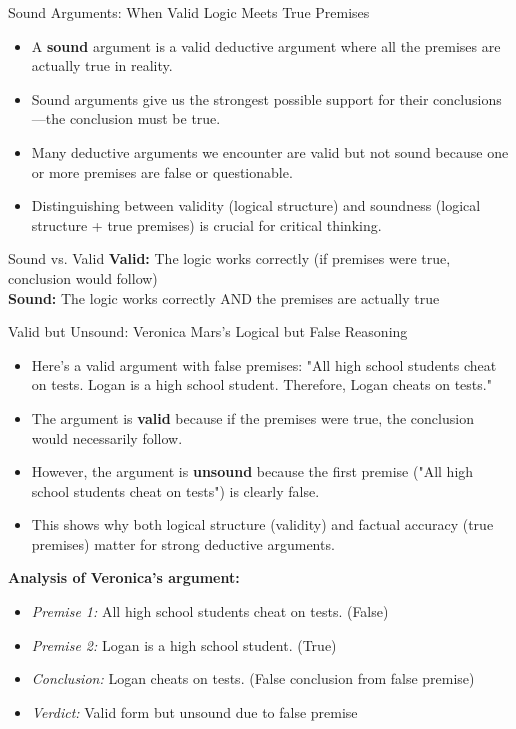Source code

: \documentclass{beamer}
\begin{document}
\begin{frame}{Sound Arguments: When Valid Logic Meets True Premises}
	\begin{itemize}
		\item A \textbf{sound} argument is a valid deductive argument where all the premises are actually true in reality.
		\item Sound arguments give us the strongest possible support for their conclusions—the conclusion must be true.
		\item Many deductive arguments we encounter are valid but not sound because one or more premises are false or questionable.
		\item Distinguishing between validity (logical structure) and soundness (logical structure + true premises) is crucial for critical thinking.
	\end{itemize}
	
	\begin{alertblock}{Sound vs. Valid}
		\textbf{Valid:} The logic works correctly (if premises were true, conclusion would follow)
		\\[0.5em]
		\textbf{Sound:} The logic works correctly AND the premises are actually true
	\end{alertblock}
\end{frame}

\begin{frame}{Valid but Unsound: Veronica Mars's Logical but False Reasoning}
	\begin{itemize}
		\item Here's a valid argument with false premises: "All high school students cheat on tests. Logan is a high school student. Therefore, Logan cheats on tests."
		\item The argument is \textbf{valid} because if the premises were true, the conclusion would necessarily follow.
		\item However, the argument is \textbf{unsound} because the first premise ("All high school students cheat on tests") is clearly false.
		\item This shows why both logical structure (validity) and factual accuracy (true premises) matter for strong deductive arguments.
	\end{itemize}
	
	\begin{example}
		\scriptsize
		\textbf{Analysis of Veronica's argument:}
		\begin{itemize}
			\item \textit{Premise 1:} All high school students cheat on tests. (False)
			\item \textit{Premise 2:} Logan is a high school student. (True)
			\item \textit{Conclusion:} Logan cheats on tests. (False conclusion from false premise)
			\item \textit{Verdict:} Valid form but unsound due to false premise
		\end{itemize}
		\end{example}
\end{frame}
\end{document}
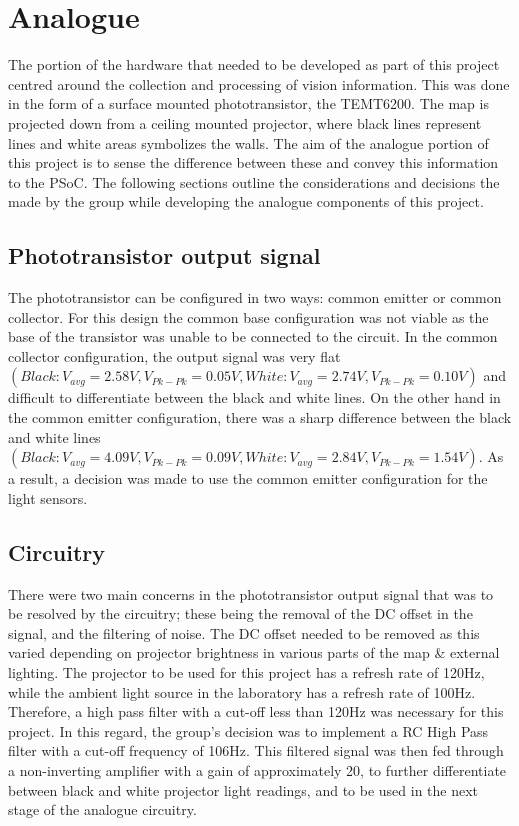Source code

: \documentclass{article}
\begin{document}

\section{Analogue}

The portion of the hardware that needed to be developed as part of this project centred around the collection and processing of vision information. This was done in the form of a surface mounted phototransistor, the TEMT6200. The map is projected down from a ceiling mounted projector, where black lines represent lines and white areas symbolizes the walls. The aim of the analogue portion of this project is to sense the difference between these and convey this information to the PSoC. The following sections outline the considerations and decisions the made by the group while developing the analogue components of this project.

\subsection{Phototransistor output signal}

The phototransistor can be configured in two ways: common emitter or common collector. For this design the common base configuration was not viable as the base of the transistor was unable to be connected to the circuit. In the common collector configuration, the output signal was very flat $(Black: V_{avg} = 2.58V, V_{Pk-Pk} = 0.05V, White: V_{avg} = 2.74V, V_{Pk-Pk} = 0.10V)$ and difficult to differentiate between the black and white lines. On the other hand in the common emitter configuration, there was a sharp difference between the black and white lines $(Black: V_{avg} = 4.09V, V_{Pk-Pk} = 0.09V, White: V_{avg} = 2.84V, V_{Pk-Pk} = 1.54V)$. As a result, a decision was made to use the common emitter configuration for the light sensors.
\subsection{Circuitry}

There were two main concerns in the phototransistor output signal that was to be resolved by the circuitry; these being the removal of the DC offset in the signal, and the filtering of noise. The DC offset needed to be removed as this varied depending on projector brightness in various parts of the map \& external lighting. The projector to be used for this project has a refresh rate of 120Hz, while the ambient light source in the laboratory has a refresh rate of 100Hz. Therefore, a high pass filter with a cut-off less than 120Hz was necessary for this project. In this regard, the group's decision was to implement a RC High Pass filter with a cut-off frequency of 106Hz. This filtered signal was then fed through a non-inverting amplifier with a gain of approximately 20, to further differentiate between black and white projector light readings, and to be used in the next stage of the analogue circuitry. 
\end{document}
━━━
> [Aim of the exercise] Read the entries and select each line where the word "group" is found.

> [Answer for the task]
The portion of the hardware that needed to be developed as part of this project centred around the collection and processing of vision information. This was done in the form of a surface mounted phototransistor, the TEMT6200. The map is projected down from a ceiling mounted projector, where black lines represent lines and white areas symbolizes the walls. The aim of the analogue portion of this project is to sense the difference between these and convey this information to the PSoC. The following sections outline the considerations and decisions the made by the group while developing the analogue components of this project.
There were two main concerns in the phototransistor output signal that was to be resolved by the circuitry; these being the removal of the DC offset in the signal, and the filtering of noise. The DC offset needed to be removed as this varied depending on projector brightness in various parts of the map \& external lighting. The projector to be used for this project has a refresh rate of 120Hz, while the ambient light source in the laboratory has a refresh rate of 100Hz. Therefore, a high pass filter with a cut-off less than 120Hz was necessary for this project. In this regard, the group's decision was to implement a RC High Pass filter with a cut-off frequency of 106Hz. This filtered signal was then fed through a non-inverting amplifier with a gain of approximately 20, to further differentiate between black and white projector light readings, and to be used in the next stage of the analogue circuitry. 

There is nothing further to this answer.